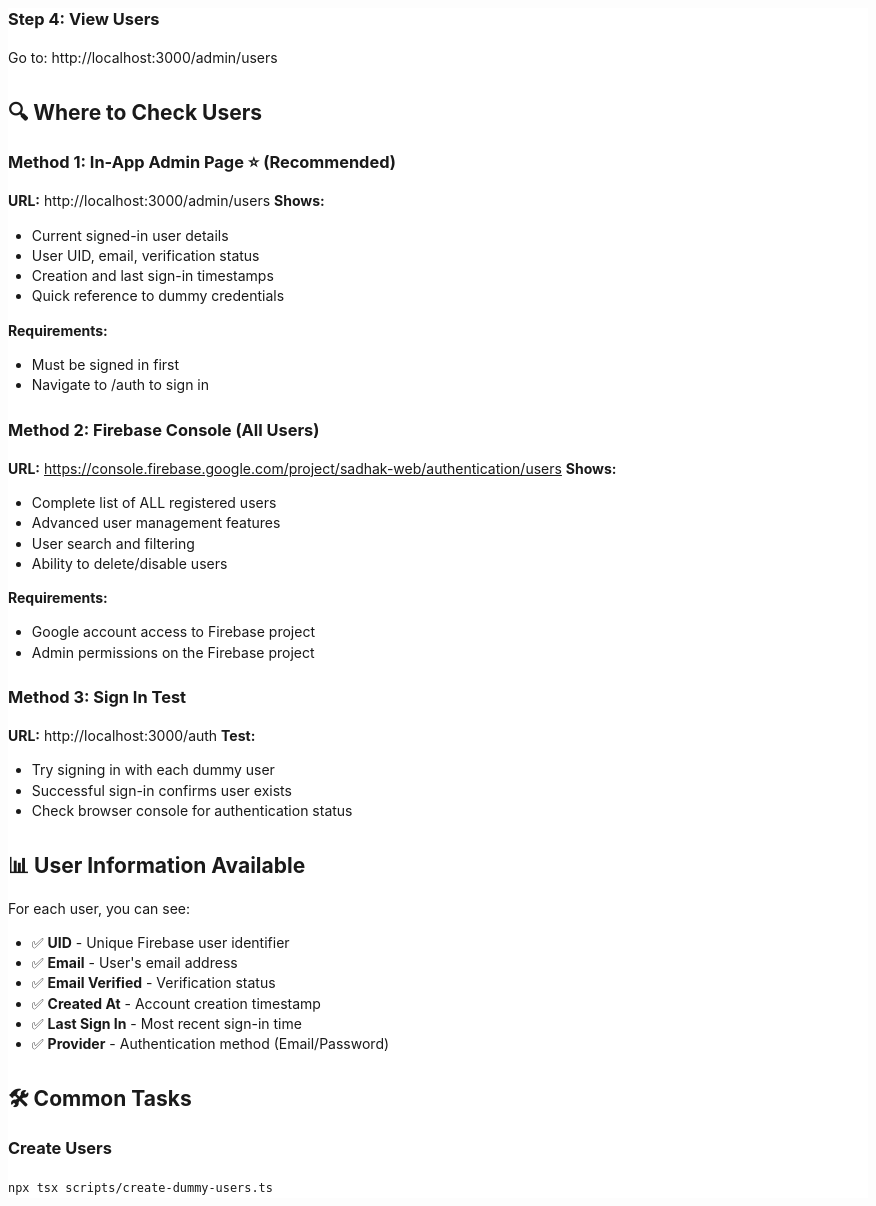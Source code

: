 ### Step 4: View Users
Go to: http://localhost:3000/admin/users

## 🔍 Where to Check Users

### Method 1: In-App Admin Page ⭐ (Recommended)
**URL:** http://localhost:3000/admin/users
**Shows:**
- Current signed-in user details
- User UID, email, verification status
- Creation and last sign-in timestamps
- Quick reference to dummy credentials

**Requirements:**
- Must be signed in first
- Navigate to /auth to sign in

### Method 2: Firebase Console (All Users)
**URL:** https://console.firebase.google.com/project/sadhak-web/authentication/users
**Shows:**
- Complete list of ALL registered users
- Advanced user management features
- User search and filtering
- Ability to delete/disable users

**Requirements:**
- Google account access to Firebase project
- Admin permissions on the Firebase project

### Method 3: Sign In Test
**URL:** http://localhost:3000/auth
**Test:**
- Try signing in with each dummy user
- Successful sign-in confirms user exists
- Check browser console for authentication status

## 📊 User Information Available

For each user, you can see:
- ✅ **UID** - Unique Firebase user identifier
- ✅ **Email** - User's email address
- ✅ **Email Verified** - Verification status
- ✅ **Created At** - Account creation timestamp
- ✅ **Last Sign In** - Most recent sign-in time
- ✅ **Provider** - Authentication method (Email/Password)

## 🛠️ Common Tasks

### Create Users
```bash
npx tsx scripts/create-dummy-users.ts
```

....

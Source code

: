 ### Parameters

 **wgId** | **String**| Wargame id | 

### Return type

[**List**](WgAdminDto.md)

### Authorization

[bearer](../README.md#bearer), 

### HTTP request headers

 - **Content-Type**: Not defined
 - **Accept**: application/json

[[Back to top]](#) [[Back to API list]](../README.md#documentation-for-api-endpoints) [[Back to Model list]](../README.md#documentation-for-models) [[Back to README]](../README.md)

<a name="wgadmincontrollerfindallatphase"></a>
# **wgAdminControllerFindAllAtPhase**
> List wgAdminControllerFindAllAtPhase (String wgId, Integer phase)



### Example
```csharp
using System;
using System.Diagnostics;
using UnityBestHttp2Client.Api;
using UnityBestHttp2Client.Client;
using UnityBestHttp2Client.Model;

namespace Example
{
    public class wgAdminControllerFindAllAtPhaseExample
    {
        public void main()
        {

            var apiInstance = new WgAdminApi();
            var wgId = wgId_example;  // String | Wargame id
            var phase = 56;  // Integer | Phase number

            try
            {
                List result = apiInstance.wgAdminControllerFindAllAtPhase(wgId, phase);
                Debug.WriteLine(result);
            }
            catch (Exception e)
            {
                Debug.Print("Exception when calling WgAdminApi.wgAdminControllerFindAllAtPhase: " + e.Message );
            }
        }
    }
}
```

....

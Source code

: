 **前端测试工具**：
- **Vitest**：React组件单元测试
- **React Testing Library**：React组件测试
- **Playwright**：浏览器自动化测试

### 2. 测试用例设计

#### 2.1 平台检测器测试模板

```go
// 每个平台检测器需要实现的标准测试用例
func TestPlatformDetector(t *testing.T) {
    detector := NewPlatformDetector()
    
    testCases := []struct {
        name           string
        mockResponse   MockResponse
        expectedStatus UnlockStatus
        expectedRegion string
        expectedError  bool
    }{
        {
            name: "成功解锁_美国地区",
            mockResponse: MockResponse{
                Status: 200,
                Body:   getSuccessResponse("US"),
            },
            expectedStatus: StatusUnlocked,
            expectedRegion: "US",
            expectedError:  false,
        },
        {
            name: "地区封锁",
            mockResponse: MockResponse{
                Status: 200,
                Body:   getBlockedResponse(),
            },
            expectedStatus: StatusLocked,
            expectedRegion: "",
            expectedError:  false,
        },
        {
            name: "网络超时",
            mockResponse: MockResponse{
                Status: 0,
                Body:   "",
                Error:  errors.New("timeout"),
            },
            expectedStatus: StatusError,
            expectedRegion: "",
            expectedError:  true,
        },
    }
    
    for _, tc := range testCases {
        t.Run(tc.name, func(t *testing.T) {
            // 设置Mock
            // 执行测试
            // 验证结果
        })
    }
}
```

....

- Instructions to follow: A single figure is all that is needed: the number of lines above that contain the string "testCases".

- Solution for this exercise: 2